* Exercise:
Output the listing word for word, minus pictures.

* Data excerpts:
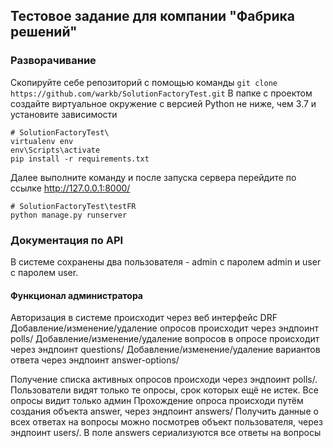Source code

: ## Тестовое задание для компании "Фабрика решений"

### Разворачивание
Скопируйте себе репозиторий с помощью команды `git clone https://github.com/warkb/SolutionFactoryTest.git`
В папке с проектом создайте виртуальное окружение с версией Python не ниже, чем 3.7 и установите зависимости
```
# SolutionFactoryTest\
virtualenv env
env\Scripts\activate
pip install -r requirements.txt
```
Далее выполните команду и после запуска сервера перейдите по ссылке http://127.0.0.1:8000/
```
# SolutionFactoryTest\testFR
python manage.py runserver
```

### Документация по API

В системе сохранены два пользователя - admin с паролем admin и user с паролем user.

#### Функционал администратора
Авторизация в системе происходит через веб интерфейс DRF
Добавление/изменение/удаление опросов происходит через эндпоинт polls/
Добавление/изменение/удаление вопросов в опросе происходит через эндпоинт questions/
Добавление/изменение/удаление вариантов ответа через эндпоинт answer-options/

Получение списка активных опросов происходи через эндпоинт polls/. Пользователи видят только те опросы, срок которых ещё не истек. Все опросы видит только админ
Прохождение опроса происходи путём создания объекта answer, через эндпоинт answers/
Получить данные о всех ответах на вопросы можно посмотрев объект пользователя, через эндпоинт users/. В поле answers сериализуются все ответы на вопросы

* Result below:
Source code

: ## Тестовое задание для компании "Фабрика решений"

### Разворачивание
Скопируйте себе репозиторий с помощью команды `git clone https://github.com/warkb/SolutionFactoryTest.git`
В папке с проектом создайте виртуальное окружение с версией Python не ниже, чем 3.7 и установите зависимости
```
# SolutionFactoryTest\
virtualenv env
env\Scripts\activate
pip install -r requirements.txt
```
Далее выполните команду и после запуска сервера перейдите по ссылке http://127.0.0.1:8000/
```
# SolutionFactoryTest\testFR
python manage.py runserver
```

### Документация по API

В системе сохранены два пользователя - admin с паролем admin и user с паролем user.

#### Функционал администратора
Авторизация в системе происходит через веб интерфейс DRF
Добавление/изменение/удаление опросов происходит через эндпоинт polls/
Добавление/изменение/удаление вопросов в опросе происходит через эндпоинт questions/
Добавление/изменение/удаление вариантов ответа через эндпоинт answer-options/

Получение списка активных опросов происходи через эндпоинт polls/. Пользователи видят только те опросы, срок которых ещё не истек. Все опросы видит только админ
Прохождение опроса происходи путём создания объекта answer, через эндпоинт answers/
Получить данные о всех ответах на вопросы можно посмотрев объект пользователя, через эндпоинт users/. В поле answers сериализуются все ответы на вопросы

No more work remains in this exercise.